▸ **WHAT THE TASK ASKS**:
Working through the entries below, find how many lines include the string "useData"; give only that number.

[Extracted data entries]
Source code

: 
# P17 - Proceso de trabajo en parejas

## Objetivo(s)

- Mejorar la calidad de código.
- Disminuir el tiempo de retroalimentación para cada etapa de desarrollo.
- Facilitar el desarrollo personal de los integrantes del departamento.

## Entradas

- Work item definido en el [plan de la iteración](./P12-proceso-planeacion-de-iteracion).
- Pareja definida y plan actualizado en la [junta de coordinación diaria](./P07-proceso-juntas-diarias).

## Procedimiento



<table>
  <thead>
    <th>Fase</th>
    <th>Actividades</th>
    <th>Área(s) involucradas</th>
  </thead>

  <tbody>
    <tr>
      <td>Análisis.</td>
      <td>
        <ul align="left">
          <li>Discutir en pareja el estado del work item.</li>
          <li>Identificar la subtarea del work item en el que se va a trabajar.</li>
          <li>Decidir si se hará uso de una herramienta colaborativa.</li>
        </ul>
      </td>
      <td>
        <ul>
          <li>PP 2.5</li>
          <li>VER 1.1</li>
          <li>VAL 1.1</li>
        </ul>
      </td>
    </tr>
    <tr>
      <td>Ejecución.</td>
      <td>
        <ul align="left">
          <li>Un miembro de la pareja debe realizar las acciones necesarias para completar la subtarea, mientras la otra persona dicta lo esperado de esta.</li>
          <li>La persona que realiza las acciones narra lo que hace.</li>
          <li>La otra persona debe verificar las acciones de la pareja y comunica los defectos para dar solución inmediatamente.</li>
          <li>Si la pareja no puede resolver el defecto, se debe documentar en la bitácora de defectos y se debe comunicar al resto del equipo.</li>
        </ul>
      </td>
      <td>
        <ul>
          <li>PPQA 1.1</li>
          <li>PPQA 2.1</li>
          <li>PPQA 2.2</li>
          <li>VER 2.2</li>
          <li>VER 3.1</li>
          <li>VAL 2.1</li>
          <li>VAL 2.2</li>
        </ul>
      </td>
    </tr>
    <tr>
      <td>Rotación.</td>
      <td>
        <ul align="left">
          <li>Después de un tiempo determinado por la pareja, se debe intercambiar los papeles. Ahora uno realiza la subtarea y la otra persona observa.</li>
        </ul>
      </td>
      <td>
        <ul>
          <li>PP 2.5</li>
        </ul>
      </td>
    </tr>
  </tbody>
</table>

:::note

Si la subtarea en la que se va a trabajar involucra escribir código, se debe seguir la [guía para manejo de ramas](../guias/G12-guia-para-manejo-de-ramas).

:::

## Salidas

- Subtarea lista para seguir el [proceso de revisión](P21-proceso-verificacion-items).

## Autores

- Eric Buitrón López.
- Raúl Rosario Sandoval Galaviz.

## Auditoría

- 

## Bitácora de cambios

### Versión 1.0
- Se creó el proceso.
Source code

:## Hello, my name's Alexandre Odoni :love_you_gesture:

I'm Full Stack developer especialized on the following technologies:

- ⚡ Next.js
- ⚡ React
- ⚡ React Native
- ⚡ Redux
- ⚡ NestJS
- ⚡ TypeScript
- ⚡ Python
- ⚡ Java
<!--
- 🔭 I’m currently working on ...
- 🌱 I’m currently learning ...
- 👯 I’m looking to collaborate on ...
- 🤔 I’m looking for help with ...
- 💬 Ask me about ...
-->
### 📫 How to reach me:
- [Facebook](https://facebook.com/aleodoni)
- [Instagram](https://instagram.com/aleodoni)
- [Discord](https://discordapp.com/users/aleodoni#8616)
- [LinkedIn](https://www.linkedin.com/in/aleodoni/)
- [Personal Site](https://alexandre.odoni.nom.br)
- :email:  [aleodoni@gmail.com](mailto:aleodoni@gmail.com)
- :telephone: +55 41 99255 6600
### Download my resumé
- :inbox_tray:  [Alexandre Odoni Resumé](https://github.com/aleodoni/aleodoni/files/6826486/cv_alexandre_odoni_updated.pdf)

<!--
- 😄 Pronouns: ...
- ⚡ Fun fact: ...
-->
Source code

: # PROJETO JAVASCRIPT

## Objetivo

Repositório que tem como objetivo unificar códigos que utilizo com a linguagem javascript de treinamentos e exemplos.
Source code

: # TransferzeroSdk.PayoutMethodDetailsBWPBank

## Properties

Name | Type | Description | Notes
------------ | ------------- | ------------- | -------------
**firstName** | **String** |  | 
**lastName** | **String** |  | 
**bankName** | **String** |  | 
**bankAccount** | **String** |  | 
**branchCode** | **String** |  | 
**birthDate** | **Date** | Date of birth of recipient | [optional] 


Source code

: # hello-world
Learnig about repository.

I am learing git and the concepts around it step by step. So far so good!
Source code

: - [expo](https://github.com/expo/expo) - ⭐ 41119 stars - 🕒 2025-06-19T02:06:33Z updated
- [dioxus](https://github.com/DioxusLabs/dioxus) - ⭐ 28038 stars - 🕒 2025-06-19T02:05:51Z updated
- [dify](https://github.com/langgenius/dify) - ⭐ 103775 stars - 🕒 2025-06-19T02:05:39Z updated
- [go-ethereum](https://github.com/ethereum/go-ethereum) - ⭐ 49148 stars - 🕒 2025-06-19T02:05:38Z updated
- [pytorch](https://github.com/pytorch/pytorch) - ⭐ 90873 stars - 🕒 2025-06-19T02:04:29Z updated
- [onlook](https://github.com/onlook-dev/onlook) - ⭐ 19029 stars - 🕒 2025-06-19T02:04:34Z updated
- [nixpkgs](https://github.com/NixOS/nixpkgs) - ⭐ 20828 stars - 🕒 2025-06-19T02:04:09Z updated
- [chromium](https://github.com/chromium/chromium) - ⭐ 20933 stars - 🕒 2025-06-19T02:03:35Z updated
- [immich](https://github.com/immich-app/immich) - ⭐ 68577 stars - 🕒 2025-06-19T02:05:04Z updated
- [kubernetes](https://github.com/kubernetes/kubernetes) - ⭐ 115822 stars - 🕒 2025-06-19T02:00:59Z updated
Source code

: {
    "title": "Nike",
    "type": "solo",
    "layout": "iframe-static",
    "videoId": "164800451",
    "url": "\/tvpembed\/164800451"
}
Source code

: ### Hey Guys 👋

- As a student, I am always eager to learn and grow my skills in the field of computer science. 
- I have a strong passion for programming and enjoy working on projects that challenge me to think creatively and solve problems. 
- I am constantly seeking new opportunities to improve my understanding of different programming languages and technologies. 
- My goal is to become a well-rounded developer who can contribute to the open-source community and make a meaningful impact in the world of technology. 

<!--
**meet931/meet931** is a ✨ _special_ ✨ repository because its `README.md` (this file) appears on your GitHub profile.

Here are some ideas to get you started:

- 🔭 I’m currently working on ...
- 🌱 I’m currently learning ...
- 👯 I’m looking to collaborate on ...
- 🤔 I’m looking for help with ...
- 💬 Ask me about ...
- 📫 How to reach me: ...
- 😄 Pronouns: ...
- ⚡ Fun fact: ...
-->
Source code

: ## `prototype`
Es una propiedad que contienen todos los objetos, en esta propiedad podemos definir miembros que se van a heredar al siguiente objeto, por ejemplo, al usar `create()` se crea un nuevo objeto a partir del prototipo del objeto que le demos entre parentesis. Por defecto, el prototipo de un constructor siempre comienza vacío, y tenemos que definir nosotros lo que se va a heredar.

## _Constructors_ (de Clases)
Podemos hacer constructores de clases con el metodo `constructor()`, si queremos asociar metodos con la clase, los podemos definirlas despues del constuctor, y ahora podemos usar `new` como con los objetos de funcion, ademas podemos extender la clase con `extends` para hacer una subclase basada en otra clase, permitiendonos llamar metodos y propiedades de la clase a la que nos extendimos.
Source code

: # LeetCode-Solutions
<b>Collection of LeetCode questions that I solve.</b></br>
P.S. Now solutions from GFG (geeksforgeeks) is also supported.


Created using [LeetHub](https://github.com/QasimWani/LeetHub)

--

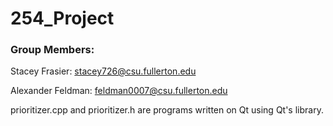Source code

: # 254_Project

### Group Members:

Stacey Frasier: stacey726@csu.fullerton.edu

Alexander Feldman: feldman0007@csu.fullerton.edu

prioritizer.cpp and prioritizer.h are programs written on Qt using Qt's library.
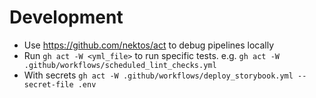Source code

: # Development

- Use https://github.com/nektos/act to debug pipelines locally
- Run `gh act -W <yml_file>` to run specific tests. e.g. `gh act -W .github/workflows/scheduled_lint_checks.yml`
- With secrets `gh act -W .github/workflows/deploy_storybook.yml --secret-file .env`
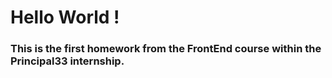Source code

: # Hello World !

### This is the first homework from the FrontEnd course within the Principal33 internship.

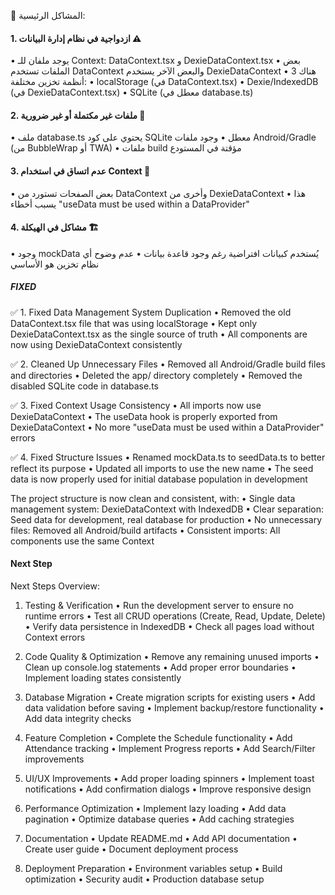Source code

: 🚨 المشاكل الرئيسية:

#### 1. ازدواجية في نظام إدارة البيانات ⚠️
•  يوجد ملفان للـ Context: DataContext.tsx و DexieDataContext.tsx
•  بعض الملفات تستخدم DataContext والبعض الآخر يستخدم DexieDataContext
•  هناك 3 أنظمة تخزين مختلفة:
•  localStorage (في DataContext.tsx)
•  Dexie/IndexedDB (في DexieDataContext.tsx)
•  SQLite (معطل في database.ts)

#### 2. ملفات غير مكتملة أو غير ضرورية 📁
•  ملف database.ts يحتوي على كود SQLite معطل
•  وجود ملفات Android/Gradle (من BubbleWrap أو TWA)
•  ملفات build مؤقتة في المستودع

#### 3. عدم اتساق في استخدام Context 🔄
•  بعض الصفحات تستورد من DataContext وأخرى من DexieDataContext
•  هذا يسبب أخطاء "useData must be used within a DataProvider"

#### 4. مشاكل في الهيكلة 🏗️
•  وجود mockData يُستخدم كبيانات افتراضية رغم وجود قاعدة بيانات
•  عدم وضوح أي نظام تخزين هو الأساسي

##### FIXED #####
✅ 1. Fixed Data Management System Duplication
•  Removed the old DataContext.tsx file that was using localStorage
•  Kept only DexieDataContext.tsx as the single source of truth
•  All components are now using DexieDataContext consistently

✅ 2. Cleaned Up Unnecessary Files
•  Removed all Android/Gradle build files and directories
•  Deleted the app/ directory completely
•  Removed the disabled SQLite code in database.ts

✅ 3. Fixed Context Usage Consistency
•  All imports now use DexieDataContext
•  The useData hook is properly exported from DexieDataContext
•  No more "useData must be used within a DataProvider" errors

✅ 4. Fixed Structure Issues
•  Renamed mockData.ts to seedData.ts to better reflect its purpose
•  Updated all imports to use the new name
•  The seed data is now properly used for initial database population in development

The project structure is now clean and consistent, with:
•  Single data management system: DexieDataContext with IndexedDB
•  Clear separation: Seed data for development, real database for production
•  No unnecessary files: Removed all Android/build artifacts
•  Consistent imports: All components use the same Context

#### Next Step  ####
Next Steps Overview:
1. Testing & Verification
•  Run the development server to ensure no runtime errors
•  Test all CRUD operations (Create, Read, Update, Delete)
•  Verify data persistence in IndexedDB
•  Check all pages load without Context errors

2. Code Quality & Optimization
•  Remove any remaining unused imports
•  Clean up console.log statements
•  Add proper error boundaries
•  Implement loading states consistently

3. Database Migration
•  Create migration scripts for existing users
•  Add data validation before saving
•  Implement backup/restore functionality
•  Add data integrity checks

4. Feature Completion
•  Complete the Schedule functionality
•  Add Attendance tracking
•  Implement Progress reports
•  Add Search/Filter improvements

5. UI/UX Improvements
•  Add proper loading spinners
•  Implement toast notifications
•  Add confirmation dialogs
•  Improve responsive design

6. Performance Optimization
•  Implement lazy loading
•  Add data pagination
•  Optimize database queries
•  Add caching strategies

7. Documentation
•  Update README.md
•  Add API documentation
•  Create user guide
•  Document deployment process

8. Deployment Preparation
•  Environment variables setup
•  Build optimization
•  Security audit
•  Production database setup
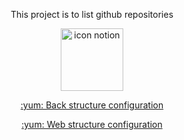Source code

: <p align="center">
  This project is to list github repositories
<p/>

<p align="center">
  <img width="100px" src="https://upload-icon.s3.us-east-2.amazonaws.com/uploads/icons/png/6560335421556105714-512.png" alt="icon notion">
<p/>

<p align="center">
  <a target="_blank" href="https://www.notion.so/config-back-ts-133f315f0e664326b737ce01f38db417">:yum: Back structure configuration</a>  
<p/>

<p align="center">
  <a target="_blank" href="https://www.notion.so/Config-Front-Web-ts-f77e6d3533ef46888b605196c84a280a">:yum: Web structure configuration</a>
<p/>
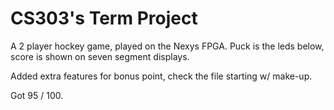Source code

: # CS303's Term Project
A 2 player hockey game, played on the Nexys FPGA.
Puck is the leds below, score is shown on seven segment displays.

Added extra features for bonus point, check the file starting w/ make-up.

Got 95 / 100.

▸ **RESPONSE TO THE EXERCISE**:
3